Religiões de Matriz Africana querem “Marcha para Exu”

Nesta semana, representantes das religiões de matriz africana, como o Candomblé e a Umbanda, procuraram a reportagem para anunciar a intenção de realizar em Itaúna a “Marcha para Exu”, evento inspirado na estrutura da Marcha Para Jesus, mas voltado às tradições e espiritualidade afro-brasileiras.
A ideia, inclusive, não é inédita: a Marcha para Exu já é realizada com sucesso há anos em grandes capitais como São Paulo e Manaus, onde reúne milhares de pessoas nas ruas em celebração à ancestralidade, à diversidade religiosa e ao combate ao preconceito. As edições nesses estados são amplamente reconhecidas como manifestações legítimas de cultura, fé e resistência.

“Se os recursos foram utilizados com um evento evangélico, por que não poderiam ser investidos também em um evento das comunidades tradicionais, culturais e ancestrais, presentes na cidade?”, questionou um pai de santo ouvido pela reportagem.
O líder religioso fez questão de esclarecer a importância de Exu dentro de sua fé, desmistificando estigmas ainda hoje reforçados por algumas crenças. “Diferentemente do que muitos religiosos pensam, Exu é uma entidade espiritual de luz. Na Umbanda, ele é o guardião dos caminhos, mensageiro entre os mundos e responsável por equilibrar energias. No Candomblé, é a primeira divindade criada por Olodumaré, o início de tudo, aquele que transforma e conecta”, explicou.
Ainda segundo ele, líderes de terreiros da cidade estudam a possibilidade de apresentar formalmente um projeto à Câmara e à Prefeitura, solicitando apoio logístico e financeiro para a realização da Marcha para Exu em Itaúna — em igualdade de condições com a Marcha Para Jesus.
OLHO
“Exu é uma entidade espiritual de luz.
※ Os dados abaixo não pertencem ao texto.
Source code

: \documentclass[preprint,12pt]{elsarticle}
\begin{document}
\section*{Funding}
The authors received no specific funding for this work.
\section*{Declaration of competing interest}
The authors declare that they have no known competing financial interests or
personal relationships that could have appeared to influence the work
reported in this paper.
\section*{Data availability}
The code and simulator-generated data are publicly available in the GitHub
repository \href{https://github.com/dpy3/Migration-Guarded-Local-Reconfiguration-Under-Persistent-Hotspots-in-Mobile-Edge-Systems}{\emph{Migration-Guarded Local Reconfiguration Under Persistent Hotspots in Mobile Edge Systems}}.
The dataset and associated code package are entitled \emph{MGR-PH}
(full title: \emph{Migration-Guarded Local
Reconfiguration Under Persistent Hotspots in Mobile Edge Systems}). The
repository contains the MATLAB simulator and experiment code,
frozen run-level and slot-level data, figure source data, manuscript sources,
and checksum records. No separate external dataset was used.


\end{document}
Na Umbanda, ele é o guardião dos caminhos, mensageiro entre os mundos e responsável por equilibrar energias. No Candomblé, é a primeira divindade criada por Olodumaré, o início de tudo, aquele que transforma e conecta”
Igreja Maranata também solicita apoio para Clube Rocha Negra

Outra solicitação de apoio também foi registrada esta semana. A diretora Lorena Aquino Santos apresentou à Câmara o projeto Clube de Desbravadores Rocha Negra, ligado à Igreja Adventista Maranata. O grupo atua com crianças e adolescentes de 10 a 15 anos, promovendo atividades de desenvolvimento físico, mental e espiritual.
“Nós trabalhamos com valores cristãos universais, não doutrinamos. Temos participantes católicos, batistas e evangélicos. Resgatamos o civismo, ensinamos honestidade, coragem e respeito ao próximo”, explicou Lorena.

A equipe já representou Itaúna em eventos regionais e nacionais, e busca agora apoio para participar de um grande encontro, o Campori, na cidade de Patrocínio, com custos anuais de R$ 1.635, por criança. O projeto já recebeu manifestações de apoio informal de alguns vereadores, mas aguarda resposta oficial, quanto ao possível repasse de recursos públicos.
Igreja Católica realizou Kairós de Pentecostes sem recursos públicos

Em contrapartida, chama atenção o fato de a Igreja Católica, uma das maiores representações religiosas da cidade, não ter solicitado apoio para seu principal evento: o Kairós de Pentecostes, também realizado no dia 8 de junho no Boulevard Lago Sul, reunindo milhares de fiéis em uma jornada de música, fé e espiritualidade.
Segundo os organizadores, toda a estrutura foi viabilizada com recursos próprios, doações e trabalho voluntário da comunidade católica. “Nossa estrutura foi compatível com a da Marcha Para Jesus, mas sem qualquer verba pública”, informou um membro da Forania Sant’Ana.
Onde termina a fé e começa o Estado?
A Constituição Federal, em seu artigo 19, proíbe que o Estado brasileiro estabeleça cultos religiosos ou subvencione igrejas. A exceção ocorre quando a parceria está vinculada a fins culturais ou educacionais, desde que respeite a isonomia entre credos.
Ao financiar um evento tipicamente evangélico com dinheiro público, Itaúna entra em uma zona perigosa entre o que é legal e ético. Afinal, estamos promovendo cultura ou patrocinando a fé? Se a justificativa for cultural, cabe ao poder público garantir igualdade de acesso e fomento às demais manifestações religiosas — incluindo as de matriz africana, indígenas, espíritas e outras.
Com a pressão crescente de diferentes grupos religiosos, o município poderá ser levado a rever os critérios de apoio a eventos religiosos, reforçando o princípio constitucional do Estado laico e plural. Afinal, a democracia se consolida quando todas as vozes podem ser ouvidas — com igualdade de condições e respeito mútuo.